- **Exercise data**:
◆ ◆ ◆ ◆ ◆ ◆ ◆

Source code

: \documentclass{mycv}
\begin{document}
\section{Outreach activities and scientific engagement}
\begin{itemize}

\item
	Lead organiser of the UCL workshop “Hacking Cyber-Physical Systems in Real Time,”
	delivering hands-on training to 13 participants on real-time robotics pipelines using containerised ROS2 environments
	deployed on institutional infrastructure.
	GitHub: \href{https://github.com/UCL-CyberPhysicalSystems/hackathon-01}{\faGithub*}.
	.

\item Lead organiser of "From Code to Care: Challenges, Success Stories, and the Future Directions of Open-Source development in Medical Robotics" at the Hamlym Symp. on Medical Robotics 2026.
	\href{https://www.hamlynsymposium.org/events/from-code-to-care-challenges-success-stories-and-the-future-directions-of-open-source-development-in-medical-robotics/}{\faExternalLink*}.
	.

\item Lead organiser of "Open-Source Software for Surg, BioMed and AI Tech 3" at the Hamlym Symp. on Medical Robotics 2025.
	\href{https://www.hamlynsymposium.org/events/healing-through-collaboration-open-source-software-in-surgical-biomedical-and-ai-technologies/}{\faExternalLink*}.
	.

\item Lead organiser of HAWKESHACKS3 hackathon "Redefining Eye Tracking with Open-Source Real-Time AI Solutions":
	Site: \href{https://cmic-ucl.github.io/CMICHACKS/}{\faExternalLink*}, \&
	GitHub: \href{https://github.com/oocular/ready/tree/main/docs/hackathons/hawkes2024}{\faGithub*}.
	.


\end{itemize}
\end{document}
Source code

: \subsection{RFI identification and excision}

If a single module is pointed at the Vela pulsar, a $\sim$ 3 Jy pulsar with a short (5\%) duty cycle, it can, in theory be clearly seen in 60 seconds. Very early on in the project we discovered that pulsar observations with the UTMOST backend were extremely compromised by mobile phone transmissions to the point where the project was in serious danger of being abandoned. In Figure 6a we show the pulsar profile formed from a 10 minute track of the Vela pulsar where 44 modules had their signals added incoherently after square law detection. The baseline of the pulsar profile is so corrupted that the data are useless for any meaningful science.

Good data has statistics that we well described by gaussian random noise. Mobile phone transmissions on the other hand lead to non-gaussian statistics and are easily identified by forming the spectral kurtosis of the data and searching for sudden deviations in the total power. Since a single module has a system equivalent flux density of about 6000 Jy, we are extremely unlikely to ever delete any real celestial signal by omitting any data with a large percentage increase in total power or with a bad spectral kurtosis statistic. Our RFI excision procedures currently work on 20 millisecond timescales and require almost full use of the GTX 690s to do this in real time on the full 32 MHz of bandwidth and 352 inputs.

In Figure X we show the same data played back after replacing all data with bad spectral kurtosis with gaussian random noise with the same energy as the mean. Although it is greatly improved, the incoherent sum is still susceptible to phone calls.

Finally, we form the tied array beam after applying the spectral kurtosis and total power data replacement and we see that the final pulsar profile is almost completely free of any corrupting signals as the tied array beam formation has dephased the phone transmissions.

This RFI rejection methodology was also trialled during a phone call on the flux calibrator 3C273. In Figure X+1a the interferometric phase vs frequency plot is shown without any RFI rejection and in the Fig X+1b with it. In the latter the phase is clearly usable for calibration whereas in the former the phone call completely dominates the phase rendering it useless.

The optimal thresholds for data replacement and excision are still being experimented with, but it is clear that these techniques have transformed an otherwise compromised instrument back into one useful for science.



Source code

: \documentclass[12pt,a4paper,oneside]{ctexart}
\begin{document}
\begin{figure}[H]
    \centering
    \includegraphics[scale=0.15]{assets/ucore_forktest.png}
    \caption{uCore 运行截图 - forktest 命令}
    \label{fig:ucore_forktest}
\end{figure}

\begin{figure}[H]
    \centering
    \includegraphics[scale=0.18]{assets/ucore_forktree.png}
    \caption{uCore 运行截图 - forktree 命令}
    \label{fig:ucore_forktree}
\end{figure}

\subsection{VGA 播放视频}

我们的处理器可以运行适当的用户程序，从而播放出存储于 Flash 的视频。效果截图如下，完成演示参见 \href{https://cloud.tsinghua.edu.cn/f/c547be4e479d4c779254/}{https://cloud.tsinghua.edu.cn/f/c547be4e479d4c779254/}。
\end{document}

◆ ◆ ◆ ◆ ◆ ◆ ◆

- **Exercise**: An exact copy of every record above is needed. Write it out word for word.

- **Answer to this problem**:
Source code

: \documentclass{mycv}
\begin{document}
\section{Outreach activities and scientific engagement}
\begin{itemize}

\item
	Lead organiser of the UCL workshop “Hacking Cyber-Physical Systems in Real Time,”
	delivering hands-on training to 13 participants on real-time robotics pipelines using containerised ROS2 environments
	deployed on institutional infrastructure.
	GitHub: \href{https://github.com/UCL-CyberPhysicalSystems/hackathon-01}{\faGithub*}.
	.

\item Lead organiser of "From Code to Care: Challenges, Success Stories, and the Future Directions of Open-Source development in Medical Robotics" at the Hamlym Symp. on Medical Robotics 2026.
	\href{https://www.hamlynsymposium.org/events/from-code-to-care-challenges-success-stories-and-the-future-directions-of-open-source-development-in-medical-robotics/}{\faExternalLink*}.
	.

\item Lead organiser of "Open-Source Software for Surg, BioMed and AI Tech 3" at the Hamlym Symp. on Medical Robotics 2025.
	\href{https://www.hamlynsymposium.org/events/healing-through-collaboration-open-source-software-in-surgical-biomedical-and-ai-technologies/}{\faExternalLink*}.
	.

\item Lead organiser of HAWKESHACKS3 hackathon "Redefining Eye Tracking with Open-Source Real-Time AI Solutions":
	Site: \href{https://cmic-ucl.github.io/CMICHACKS/}{\faExternalLink*}, \&
	GitHub: \href{https://github.com/oocular/ready/tree/main/docs/hackathons/hawkes2024}{\faGithub*}.
	.


\end{itemize}
\end{document}
Source code

: \subsection{RFI identification and excision}

If a single module is pointed at the Vela pulsar, a $\sim$ 3 Jy pulsar with a short (5\%) duty cycle, it can, in theory be clearly seen in 60 seconds. Very early on in the project we discovered that pulsar observations with the UTMOST backend were extremely compromised by mobile phone transmissions to the point where the project was in serious danger of being abandoned. In Figure 6a we show the pulsar profile formed from a 10 minute track of the Vela pulsar where 44 modules had their signals added incoherently after square law detection. The baseline of the pulsar profile is so corrupted that the data are useless for any meaningful science.

Good data has statistics that we well described by gaussian random noise. Mobile phone transmissions on the other hand lead to non-gaussian statistics and are easily identified by forming the spectral kurtosis of the data and searching for sudden deviations in the total power. Since a single module has a system equivalent flux density of about 6000 Jy, we are extremely unlikely to ever delete any real celestial signal by omitting any data with a large percentage increase in total power or with a bad spectral kurtosis statistic. Our RFI excision procedures currently work on 20 millisecond timescales and require almost full use of the GTX 690s to do this in real time on the full 32 MHz of bandwidth and 352 inputs.

In Figure X we show the same data played back after replacing all data with bad spectral kurtosis with gaussian random noise with the same energy as the mean. Although it is greatly improved, the incoherent sum is still susceptible to phone calls.

Finally, we form the tied array beam after applying the spectral kurtosis and total power data replacement and we see that the final pulsar profile is almost completely free of any corrupting signals as the tied array beam formation has dephased the phone transmissions.

This RFI rejection methodology was also trialled during a phone call on the flux calibrator 3C273. In Figure X+1a the interferometric phase vs frequency plot is shown without any RFI rejection and in the Fig X+1b with it. In the latter the phase is clearly usable for calibration whereas in the former the phone call completely dominates the phase rendering it useless.

The optimal thresholds for data replacement and excision are still being experimented with, but it is clear that these techniques have transformed an otherwise compromised instrument back into one useful for science.



Source code

: \documentclass[12pt,a4paper,oneside]{ctexart}
\begin{document}
\begin{figure}[H]
    \centering
    \includegraphics[scale=0.15]{assets/ucore_forktest.png}
    \caption{uCore 运行截图 - forktest 命令}
    \label{fig:ucore_forktest}
\end{figure}

\begin{figure}[H]
    \centering
    \includegraphics[scale=0.18]{assets/ucore_forktree.png}
    \caption{uCore 运行截图 - forktree 命令}
    \label{fig:ucore_forktree}
\end{figure}

\subsection{VGA 播放视频}

我们的处理器可以运行适当的用户程序，从而播放出存储于 Flash 的视频。效果截图如下，完成演示参见 \href{https://cloud.tsinghua.edu.cn/f/c547be4e479d4c779254/}{https://cloud.tsinghua.edu.cn/f/c547be4e479d4c779254/}。
\end{document}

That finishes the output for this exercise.